:: AVAILABLE DATA ::
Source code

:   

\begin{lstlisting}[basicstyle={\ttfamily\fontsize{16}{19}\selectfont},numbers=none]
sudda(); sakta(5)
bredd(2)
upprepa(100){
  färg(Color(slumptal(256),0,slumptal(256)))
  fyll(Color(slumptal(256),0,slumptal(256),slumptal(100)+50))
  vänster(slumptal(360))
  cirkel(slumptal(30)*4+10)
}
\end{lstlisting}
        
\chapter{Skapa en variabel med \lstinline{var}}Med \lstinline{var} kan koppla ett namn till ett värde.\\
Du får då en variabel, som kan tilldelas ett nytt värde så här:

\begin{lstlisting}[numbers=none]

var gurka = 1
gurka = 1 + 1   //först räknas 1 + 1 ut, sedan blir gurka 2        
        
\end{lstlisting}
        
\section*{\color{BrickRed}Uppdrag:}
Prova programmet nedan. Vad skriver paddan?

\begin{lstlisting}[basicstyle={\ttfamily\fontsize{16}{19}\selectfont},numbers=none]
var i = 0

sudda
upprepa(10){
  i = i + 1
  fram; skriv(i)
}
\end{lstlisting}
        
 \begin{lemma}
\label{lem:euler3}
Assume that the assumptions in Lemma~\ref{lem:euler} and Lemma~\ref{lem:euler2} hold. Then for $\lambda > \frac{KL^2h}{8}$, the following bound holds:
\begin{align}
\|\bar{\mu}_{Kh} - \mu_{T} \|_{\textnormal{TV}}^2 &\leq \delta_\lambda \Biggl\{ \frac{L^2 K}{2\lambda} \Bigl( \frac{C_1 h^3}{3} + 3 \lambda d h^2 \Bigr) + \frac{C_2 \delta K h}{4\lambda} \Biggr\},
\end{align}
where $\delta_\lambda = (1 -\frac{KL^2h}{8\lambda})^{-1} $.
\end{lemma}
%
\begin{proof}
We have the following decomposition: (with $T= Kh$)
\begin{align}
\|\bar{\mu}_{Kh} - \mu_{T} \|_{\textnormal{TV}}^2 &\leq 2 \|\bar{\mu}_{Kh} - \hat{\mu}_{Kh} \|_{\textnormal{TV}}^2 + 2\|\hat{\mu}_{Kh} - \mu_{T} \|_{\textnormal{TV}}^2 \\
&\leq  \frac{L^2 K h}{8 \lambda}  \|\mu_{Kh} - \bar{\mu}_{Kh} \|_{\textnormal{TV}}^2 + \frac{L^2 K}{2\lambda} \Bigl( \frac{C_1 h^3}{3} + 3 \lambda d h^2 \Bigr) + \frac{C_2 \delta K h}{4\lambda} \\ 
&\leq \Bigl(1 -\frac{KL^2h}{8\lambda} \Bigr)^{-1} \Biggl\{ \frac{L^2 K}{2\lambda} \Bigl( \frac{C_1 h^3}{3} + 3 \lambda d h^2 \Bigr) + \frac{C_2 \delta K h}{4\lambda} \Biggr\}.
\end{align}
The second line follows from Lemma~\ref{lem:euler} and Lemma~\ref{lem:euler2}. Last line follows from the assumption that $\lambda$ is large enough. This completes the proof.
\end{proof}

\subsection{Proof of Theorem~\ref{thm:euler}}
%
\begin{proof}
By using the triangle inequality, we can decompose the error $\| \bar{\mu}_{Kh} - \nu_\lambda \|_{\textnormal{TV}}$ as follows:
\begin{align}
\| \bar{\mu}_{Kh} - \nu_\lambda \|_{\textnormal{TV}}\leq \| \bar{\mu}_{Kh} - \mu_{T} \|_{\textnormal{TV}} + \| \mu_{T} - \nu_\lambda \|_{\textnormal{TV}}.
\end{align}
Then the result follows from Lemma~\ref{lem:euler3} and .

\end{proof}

:: WHAT YOU ARE ASKED TO DO ::
Please write out the entries above in full, exactly as they read.

:: YOUR RESPONSE ::
Source code

:   

\begin{lstlisting}[basicstyle={\ttfamily\fontsize{16}{19}\selectfont},numbers=none]
sudda(); sakta(5)
bredd(2)
upprepa(100){
  färg(Color(slumptal(256),0,slumptal(256)))
  fyll(Color(slumptal(256),0,slumptal(256),slumptal(100)+50))
  vänster(slumptal(360))
  cirkel(slumptal(30)*4+10)
}
\end{lstlisting}
        
\chapter{Skapa en variabel med \lstinline{var}}Med \lstinline{var} kan koppla ett namn till ett värde.\\
Du får då en variabel, som kan tilldelas ett nytt värde så här:

\begin{lstlisting}[numbers=none]

var gurka = 1
gurka = 1 + 1   //först räknas 1 + 1 ut, sedan blir gurka 2        
        
\end{lstlisting}
        
\section*{\color{BrickRed}Uppdrag:}
Prova programmet nedan. Vad skriver paddan?

\begin{lstlisting}[basicstyle={\ttfamily\fontsize{16}{19}\selectfont},numbers=none]
var i = 0

sudda
upprepa(10){
  i = i + 1
  fram; skriv(i)
}
\end{lstlisting}
        
 \begin{lemma}
\label{lem:euler3}
Assume that the assumptions in Lemma~\ref{lem:euler} and Lemma~\ref{lem:euler2} hold. Then for $\lambda > \frac{KL^2h}{8}$, the following bound holds:
\begin{align}
\|\bar{\mu}_{Kh} - \mu_{T} \|_{\textnormal{TV}}^2 &\leq \delta_\lambda \Biggl\{ \frac{L^2 K}{2\lambda} \Bigl( \frac{C_1 h^3}{3} + 3 \lambda d h^2 \Bigr) + \frac{C_2 \delta K h}{4\lambda} \Biggr\},
\end{align}
where $\delta_\lambda = (1 -\frac{KL^2h}{8\lambda})^{-1} $.
\end{lemma}
%
\begin{proof}
We have the following decomposition: (with $T= Kh$)
\begin{align}
\|\bar{\mu}_{Kh} - \mu_{T} \|_{\textnormal{TV}}^2 &\leq 2 \|\bar{\mu}_{Kh} - \hat{\mu}_{Kh} \|_{\textnormal{TV}}^2 + 2\|\hat{\mu}_{Kh} - \mu_{T} \|_{\textnormal{TV}}^2 \\
&\leq  \frac{L^2 K h}{8 \lambda}  \|\mu_{Kh} - \bar{\mu}_{Kh} \|_{\textnormal{TV}}^2 + \frac{L^2 K}{2\lambda} \Bigl( \frac{C_1 h^3}{3} + 3 \lambda d h^2 \Bigr) + \frac{C_2 \delta K h}{4\lambda} \\ 
&\leq \Bigl(1 -\frac{KL^2h}{8\lambda} \Bigr)^{-1} \Biggl\{ \frac{L^2 K}{2\lambda} \Bigl( \frac{C_1 h^3}{3} + 3 \lambda d h^2 \Bigr) + \frac{C_2 \delta K h}{4\lambda} \Biggr\}.
\end{align}
The second line follows from Lemma~\ref{lem:euler} and Lemma~\ref{lem:euler2}. Last line follows from the assumption that $\lambda$ is large enough. This completes the proof.
\end{proof}

\subsection{Proof of Theorem~\ref{thm:euler}}
%
\begin{proof}
By using the triangle inequality, we can decompose the error $\| \bar{\mu}_{Kh} - \nu_\lambda \|_{\textnormal{TV}}$ as follows:
\begin{align}
\| \bar{\mu}_{Kh} - \nu_\lambda \|_{\textnormal{TV}}\leq \| \bar{\mu}_{Kh} - \mu_{T} \|_{\textnormal{TV}} + \| \mu_{T} - \nu_\lambda \|_{\textnormal{TV}}.
\end{align}
Then the result follows from Lemma~\ref{lem:euler3} and .

\end{proof}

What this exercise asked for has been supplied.